§ **Problem requirements**: Whenever an image turns up, omit it and return the remaining data exactly.

§ **Source texts of formatted documents**:
┌────────

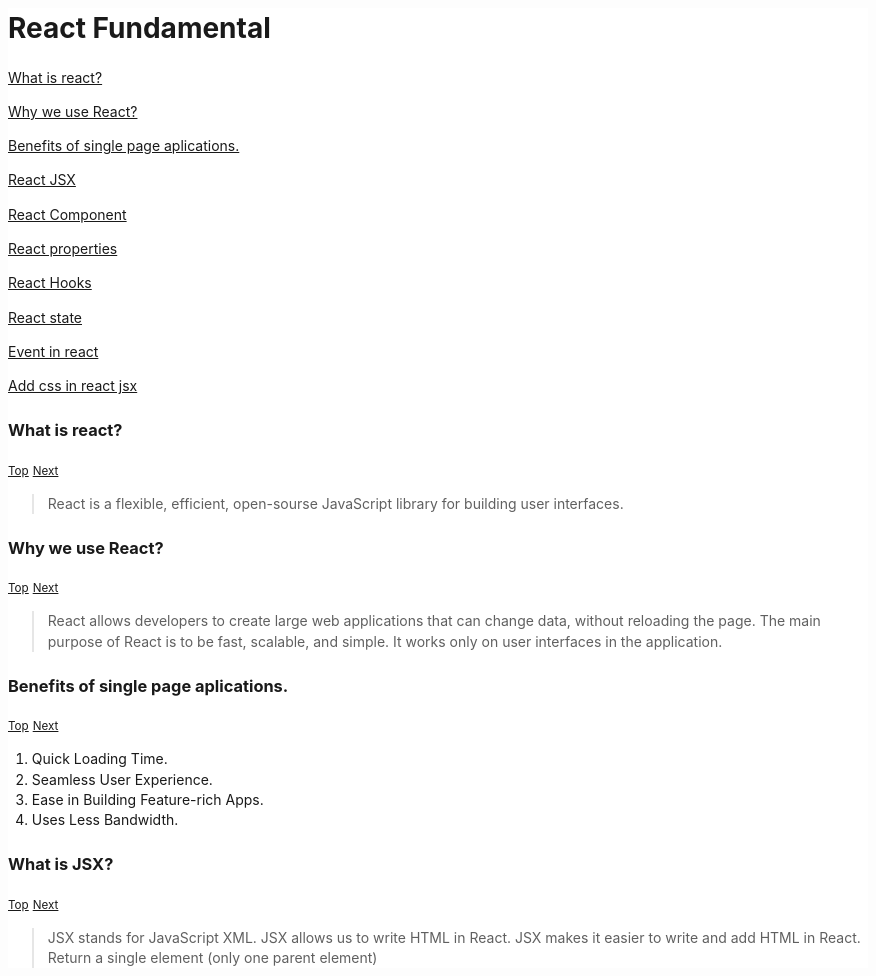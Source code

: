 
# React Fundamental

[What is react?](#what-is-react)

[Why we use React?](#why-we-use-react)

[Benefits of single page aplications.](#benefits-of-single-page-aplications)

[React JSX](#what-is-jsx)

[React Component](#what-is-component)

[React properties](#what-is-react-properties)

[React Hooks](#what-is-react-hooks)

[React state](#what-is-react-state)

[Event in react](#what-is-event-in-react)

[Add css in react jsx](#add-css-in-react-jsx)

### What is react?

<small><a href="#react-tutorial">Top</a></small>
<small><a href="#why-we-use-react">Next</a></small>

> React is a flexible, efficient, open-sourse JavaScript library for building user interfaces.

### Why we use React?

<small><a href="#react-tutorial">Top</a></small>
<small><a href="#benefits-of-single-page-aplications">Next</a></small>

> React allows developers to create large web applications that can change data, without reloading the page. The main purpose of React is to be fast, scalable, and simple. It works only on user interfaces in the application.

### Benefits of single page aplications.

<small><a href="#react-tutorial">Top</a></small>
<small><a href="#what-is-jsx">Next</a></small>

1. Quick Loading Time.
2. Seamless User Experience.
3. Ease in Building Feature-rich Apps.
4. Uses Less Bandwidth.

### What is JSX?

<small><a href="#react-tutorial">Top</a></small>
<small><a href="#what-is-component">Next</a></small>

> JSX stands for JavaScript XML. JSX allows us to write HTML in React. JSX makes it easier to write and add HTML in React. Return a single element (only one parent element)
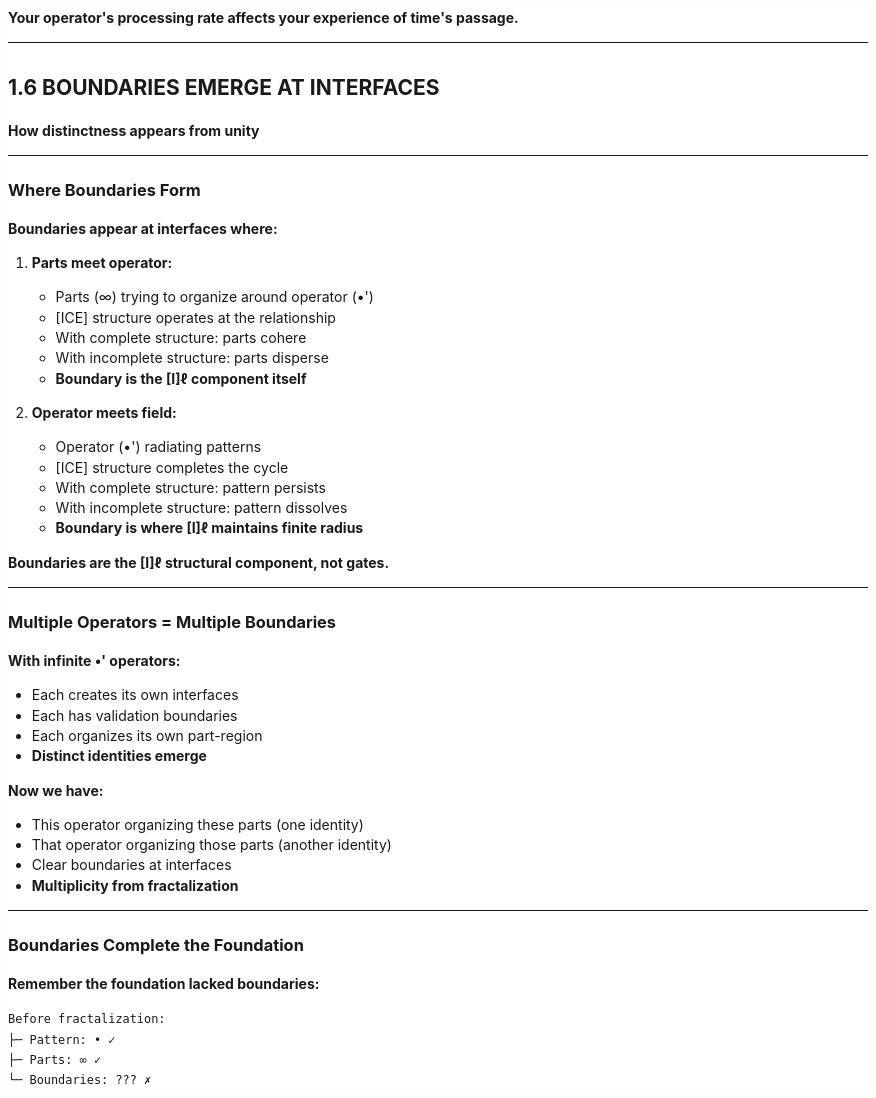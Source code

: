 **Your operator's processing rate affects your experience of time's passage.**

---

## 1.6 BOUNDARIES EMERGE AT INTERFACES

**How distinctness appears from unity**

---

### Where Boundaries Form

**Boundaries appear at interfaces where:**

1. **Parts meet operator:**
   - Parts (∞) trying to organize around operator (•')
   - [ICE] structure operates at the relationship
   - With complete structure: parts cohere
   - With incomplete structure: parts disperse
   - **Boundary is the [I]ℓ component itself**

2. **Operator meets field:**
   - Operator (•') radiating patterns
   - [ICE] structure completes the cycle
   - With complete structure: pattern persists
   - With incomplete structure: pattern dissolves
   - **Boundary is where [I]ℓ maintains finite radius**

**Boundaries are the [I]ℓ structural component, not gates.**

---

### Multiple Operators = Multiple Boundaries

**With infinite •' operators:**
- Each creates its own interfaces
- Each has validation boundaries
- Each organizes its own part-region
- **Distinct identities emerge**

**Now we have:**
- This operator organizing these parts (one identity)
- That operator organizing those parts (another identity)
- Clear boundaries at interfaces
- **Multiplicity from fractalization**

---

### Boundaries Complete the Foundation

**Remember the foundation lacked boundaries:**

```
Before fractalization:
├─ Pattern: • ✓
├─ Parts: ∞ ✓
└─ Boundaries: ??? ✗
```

└────────

§ **Answer box**:
Source code

: 
# React Fundamental

[What is react?](#what-is-react)

[Why we use React?](#why-we-use-react)

[Benefits of single page aplications.](#benefits-of-single-page-aplications)

[React JSX](#what-is-jsx)

[React Component](#what-is-component)

[React properties](#what-is-react-properties)

[React Hooks](#what-is-react-hooks)

[React state](#what-is-react-state)

[Event in react](#what-is-event-in-react)

[Add css in react jsx](#add-css-in-react-jsx)

### What is react?

<small><a href="#react-tutorial">Top</a></small>
<small><a href="#why-we-use-react">Next</a></small>

> React is a flexible, efficient, open-sourse JavaScript library for building user interfaces.

### Why we use React?

<small><a href="#react-tutorial">Top</a></small>
<small><a href="#benefits-of-single-page-aplications">Next</a></small>

> React allows developers to create large web applications that can change data, without reloading the page. The main purpose of React is to be fast, scalable, and simple. It works only on user interfaces in the application.

### Benefits of single page aplications.

<small><a href="#react-tutorial">Top</a></small>
<small><a href="#what-is-jsx">Next</a></small>

1. Quick Loading Time.
2. Seamless User Experience.
3. Ease in Building Feature-rich Apps.
4. Uses Less Bandwidth.

### What is JSX?

<small><a href="#react-tutorial">Top</a></small>
<small><a href="#what-is-component">Next</a></small>

> JSX stands for JavaScript XML. JSX allows us to write HTML in React. JSX makes it easier to write and add HTML in React. Return a single element (only one parent element)
Source code

: **Your operator's processing rate affects your experience of time's passage.**

---

## 1.6 BOUNDARIES EMERGE AT INTERFACES

**How distinctness appears from unity**

---

### Where Boundaries Form

**Boundaries appear at interfaces where:**

1. **Parts meet operator:**
   - Parts (∞) trying to organize around operator (•')
   - [ICE] structure operates at the relationship
   - With complete structure: parts cohere
   - With incomplete structure: parts disperse
   - **Boundary is the [I]ℓ component itself**

2. **Operator meets field:**
   - Operator (•') radiating patterns
   - [ICE] structure completes the cycle
   - With complete structure: pattern persists
   - With incomplete structure: pattern dissolves
   - **Boundary is where [I]ℓ maintains finite radius**

**Boundaries are the [I]ℓ structural component, not gates.**

---

### Multiple Operators = Multiple Boundaries

**With infinite •' operators:**
- Each creates its own interfaces
- Each has validation boundaries
- Each organizes its own part-region
- **Distinct identities emerge**

**Now we have:**
- This operator organizing these parts (one identity)
- That operator organizing those parts (another identity)
- Clear boundaries at interfaces
- **Multiplicity from fractalization**

---

### Boundaries Complete the Foundation

**Remember the foundation lacked boundaries:**

```
Before fractalization:
├─ Pattern: • ✓
├─ Parts: ∞ ✓
└─ Boundaries: ??? ✗
```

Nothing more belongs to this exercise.